**PROBLEM TO WORK ON**
Search through the entries for the word "enumerate" and copy every line that has it.

RAW DATA: Begin

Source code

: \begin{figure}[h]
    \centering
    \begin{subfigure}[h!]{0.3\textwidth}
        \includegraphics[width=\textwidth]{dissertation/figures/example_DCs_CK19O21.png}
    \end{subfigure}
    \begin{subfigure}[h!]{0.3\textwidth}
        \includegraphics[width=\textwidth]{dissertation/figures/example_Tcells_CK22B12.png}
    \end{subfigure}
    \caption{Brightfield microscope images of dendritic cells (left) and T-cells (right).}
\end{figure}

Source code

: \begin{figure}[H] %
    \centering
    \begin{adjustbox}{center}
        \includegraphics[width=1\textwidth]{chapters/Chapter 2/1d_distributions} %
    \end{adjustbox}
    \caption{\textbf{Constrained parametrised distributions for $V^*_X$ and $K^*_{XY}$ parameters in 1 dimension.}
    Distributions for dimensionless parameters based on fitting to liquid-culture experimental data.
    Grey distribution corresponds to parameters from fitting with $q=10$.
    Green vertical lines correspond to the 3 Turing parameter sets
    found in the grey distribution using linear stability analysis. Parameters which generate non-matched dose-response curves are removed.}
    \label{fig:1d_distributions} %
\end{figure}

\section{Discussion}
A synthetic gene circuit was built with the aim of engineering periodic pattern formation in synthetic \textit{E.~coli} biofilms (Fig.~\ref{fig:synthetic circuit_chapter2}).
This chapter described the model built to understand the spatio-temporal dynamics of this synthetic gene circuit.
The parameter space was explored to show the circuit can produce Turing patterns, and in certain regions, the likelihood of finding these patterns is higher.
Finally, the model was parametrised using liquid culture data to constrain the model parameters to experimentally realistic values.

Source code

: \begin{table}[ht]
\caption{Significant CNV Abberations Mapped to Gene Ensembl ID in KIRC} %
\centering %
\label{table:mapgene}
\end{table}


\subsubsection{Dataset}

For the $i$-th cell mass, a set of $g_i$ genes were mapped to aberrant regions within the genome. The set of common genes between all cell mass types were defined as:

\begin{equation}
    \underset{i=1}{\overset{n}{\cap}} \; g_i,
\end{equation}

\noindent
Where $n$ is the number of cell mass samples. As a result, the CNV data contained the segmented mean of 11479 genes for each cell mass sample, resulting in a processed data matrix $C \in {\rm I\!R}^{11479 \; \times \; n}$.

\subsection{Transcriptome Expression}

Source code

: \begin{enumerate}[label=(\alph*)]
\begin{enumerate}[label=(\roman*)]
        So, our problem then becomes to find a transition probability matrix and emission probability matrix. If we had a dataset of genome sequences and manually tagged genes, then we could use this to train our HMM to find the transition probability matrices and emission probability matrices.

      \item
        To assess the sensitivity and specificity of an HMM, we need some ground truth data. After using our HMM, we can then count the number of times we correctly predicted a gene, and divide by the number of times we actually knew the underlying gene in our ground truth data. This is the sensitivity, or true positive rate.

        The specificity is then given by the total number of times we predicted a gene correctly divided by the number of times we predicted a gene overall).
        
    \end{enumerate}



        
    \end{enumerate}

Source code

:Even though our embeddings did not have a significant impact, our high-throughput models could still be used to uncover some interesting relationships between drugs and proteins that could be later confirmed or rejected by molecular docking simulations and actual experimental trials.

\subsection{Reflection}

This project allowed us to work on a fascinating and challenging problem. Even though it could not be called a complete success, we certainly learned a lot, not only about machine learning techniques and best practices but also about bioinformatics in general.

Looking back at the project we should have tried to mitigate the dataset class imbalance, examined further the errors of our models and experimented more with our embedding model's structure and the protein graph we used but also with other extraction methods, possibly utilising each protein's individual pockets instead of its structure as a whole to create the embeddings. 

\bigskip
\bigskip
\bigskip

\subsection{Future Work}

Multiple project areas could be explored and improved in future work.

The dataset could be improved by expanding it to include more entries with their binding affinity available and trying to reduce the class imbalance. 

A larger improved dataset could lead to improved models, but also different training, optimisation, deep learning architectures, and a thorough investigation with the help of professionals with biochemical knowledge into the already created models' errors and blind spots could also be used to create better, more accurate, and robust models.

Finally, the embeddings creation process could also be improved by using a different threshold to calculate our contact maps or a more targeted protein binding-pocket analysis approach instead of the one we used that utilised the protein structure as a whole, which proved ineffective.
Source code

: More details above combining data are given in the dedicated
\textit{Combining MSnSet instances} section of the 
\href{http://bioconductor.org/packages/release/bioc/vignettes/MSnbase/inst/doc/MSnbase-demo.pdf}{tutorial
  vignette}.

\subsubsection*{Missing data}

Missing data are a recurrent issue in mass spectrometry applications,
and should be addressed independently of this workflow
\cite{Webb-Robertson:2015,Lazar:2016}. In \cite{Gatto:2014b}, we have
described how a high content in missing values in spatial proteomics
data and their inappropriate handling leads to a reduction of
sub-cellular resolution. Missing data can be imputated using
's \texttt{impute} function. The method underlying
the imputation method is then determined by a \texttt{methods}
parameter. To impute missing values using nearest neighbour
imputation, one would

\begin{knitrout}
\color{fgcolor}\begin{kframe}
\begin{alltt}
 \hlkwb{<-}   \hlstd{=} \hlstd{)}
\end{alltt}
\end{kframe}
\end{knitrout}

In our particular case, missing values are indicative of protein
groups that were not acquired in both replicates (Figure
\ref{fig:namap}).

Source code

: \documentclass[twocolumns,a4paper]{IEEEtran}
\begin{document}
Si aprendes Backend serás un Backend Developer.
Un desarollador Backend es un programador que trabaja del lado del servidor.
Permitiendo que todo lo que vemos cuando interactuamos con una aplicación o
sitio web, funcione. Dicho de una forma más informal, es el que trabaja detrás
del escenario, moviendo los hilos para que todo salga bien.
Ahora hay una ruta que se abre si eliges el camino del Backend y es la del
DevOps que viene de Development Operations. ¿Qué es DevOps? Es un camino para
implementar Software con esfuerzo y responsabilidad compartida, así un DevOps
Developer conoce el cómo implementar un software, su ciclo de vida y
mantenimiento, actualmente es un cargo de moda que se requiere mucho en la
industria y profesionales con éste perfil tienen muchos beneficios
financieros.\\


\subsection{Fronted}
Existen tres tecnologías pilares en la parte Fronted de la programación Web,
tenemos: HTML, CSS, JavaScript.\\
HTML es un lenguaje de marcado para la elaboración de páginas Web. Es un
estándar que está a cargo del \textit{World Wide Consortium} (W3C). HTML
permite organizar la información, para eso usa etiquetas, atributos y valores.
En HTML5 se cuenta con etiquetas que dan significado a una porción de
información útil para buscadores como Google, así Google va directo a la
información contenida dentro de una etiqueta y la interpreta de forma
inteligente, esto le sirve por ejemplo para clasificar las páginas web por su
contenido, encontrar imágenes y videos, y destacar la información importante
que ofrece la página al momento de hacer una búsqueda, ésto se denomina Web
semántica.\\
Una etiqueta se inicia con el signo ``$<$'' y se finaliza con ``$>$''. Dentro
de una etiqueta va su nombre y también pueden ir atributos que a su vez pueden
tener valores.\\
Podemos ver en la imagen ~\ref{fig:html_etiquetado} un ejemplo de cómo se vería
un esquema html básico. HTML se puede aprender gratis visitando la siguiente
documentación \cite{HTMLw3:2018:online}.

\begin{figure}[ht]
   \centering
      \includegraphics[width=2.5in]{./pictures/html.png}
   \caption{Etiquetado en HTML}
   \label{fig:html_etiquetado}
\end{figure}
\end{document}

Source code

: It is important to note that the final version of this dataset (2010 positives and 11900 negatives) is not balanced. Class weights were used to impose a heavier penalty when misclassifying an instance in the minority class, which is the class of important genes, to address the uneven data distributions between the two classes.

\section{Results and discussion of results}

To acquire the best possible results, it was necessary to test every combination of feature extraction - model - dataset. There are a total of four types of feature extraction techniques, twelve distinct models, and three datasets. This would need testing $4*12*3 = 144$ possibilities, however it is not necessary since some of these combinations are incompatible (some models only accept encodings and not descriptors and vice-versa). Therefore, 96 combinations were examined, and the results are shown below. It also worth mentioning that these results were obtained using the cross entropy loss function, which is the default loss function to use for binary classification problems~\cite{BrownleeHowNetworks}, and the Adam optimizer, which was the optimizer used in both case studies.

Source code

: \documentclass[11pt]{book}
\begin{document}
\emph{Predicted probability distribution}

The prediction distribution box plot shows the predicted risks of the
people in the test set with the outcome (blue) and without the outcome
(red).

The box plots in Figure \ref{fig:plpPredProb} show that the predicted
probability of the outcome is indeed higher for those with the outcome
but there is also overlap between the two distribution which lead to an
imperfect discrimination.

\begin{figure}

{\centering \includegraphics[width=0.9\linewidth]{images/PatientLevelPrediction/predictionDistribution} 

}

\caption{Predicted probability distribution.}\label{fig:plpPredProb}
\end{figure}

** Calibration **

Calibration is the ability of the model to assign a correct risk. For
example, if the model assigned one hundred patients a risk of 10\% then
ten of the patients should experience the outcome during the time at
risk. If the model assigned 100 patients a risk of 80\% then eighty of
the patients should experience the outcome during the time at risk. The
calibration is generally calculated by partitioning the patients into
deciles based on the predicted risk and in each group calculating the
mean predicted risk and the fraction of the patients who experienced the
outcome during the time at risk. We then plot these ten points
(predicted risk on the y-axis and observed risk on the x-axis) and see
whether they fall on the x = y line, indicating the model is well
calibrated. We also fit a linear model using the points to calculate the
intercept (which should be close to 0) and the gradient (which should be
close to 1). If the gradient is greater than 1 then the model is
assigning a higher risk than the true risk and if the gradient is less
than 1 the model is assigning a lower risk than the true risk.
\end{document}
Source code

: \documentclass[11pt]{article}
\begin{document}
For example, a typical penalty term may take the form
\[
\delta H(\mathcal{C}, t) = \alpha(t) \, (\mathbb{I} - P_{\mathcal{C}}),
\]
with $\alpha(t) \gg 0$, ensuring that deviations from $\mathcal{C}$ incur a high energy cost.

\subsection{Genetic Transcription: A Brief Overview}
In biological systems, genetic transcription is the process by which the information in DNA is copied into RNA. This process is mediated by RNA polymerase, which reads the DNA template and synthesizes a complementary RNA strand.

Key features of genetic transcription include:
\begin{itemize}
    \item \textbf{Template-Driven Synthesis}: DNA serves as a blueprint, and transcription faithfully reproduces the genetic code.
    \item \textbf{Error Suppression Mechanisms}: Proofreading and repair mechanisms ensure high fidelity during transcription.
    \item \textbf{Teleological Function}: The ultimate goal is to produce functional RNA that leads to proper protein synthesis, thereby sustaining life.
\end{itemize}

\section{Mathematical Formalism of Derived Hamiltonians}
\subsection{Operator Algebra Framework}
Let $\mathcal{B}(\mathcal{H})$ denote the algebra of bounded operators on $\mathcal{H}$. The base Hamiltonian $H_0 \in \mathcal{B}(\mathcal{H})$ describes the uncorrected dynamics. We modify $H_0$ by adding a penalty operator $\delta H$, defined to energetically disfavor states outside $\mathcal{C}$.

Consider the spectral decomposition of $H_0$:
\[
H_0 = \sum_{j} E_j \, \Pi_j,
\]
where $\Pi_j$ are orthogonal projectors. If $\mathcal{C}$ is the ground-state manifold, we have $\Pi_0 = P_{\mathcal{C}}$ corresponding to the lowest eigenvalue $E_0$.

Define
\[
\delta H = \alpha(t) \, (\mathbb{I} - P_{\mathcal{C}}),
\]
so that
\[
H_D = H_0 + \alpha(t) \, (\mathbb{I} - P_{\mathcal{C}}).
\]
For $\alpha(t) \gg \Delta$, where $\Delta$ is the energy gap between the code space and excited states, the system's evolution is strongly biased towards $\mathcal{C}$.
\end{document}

RAW DATA: End

**REPLY**
: \begin{enumerate}[label=(\alph*)]
\begin{enumerate}[label=(\roman*)]
    \end{enumerate}
    \end{enumerate}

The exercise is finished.